Exercise details: Below are the entries; return exactly the line with "<tr><td>后置条件</td><td>系统根据输入的" and every later line, without anything else.

Stored items from a collection:
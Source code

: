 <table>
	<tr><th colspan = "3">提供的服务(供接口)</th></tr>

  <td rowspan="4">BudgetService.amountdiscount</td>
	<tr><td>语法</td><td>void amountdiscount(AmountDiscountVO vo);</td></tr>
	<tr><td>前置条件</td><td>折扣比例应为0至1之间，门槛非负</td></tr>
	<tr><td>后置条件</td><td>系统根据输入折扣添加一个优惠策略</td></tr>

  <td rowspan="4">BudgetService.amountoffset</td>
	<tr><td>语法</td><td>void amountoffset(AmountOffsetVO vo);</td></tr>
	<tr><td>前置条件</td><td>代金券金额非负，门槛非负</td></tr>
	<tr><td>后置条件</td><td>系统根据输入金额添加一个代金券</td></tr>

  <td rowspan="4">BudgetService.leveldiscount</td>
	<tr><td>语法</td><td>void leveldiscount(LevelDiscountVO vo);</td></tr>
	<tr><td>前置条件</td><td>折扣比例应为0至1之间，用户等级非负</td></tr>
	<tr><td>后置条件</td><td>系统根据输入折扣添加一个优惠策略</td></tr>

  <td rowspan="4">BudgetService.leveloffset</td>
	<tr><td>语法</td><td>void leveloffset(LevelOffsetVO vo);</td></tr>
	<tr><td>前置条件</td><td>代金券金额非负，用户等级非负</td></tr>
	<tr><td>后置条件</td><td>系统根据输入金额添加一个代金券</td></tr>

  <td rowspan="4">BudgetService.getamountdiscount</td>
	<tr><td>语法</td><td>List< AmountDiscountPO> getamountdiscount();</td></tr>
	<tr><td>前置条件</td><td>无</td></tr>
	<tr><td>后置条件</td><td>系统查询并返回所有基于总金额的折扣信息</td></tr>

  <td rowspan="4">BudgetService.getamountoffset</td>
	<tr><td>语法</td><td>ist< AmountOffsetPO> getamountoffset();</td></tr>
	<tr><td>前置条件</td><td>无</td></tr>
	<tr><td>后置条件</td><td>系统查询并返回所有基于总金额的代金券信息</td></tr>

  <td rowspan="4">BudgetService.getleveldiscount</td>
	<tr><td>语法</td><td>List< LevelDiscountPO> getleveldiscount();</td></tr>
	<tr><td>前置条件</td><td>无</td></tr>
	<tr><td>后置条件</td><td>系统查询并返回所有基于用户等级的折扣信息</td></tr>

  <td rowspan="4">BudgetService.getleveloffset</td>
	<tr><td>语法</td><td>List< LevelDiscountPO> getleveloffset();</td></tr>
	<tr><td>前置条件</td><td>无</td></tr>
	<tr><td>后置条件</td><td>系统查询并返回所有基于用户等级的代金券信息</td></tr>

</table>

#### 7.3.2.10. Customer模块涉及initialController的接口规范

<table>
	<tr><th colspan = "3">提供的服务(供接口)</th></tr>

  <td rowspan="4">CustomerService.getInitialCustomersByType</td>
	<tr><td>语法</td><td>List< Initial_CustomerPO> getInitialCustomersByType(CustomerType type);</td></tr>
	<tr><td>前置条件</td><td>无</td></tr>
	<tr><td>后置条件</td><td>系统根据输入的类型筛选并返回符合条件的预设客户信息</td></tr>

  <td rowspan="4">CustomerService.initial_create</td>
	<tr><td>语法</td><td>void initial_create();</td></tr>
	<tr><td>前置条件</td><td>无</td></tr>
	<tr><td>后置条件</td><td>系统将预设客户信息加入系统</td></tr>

Result:
	<tr><td>后置条件</td><td>系统根据输入的类型筛选并返回符合条件的预设客户信息</td></tr>

  <td rowspan="4">CustomerService.initial_create</td>
	<tr><td>语法</td><td>void initial_create();</td></tr>
	<tr><td>前置条件</td><td>无</td></tr>
	<tr><td>后置条件</td><td>系统将预设客户信息加入系统</td></tr>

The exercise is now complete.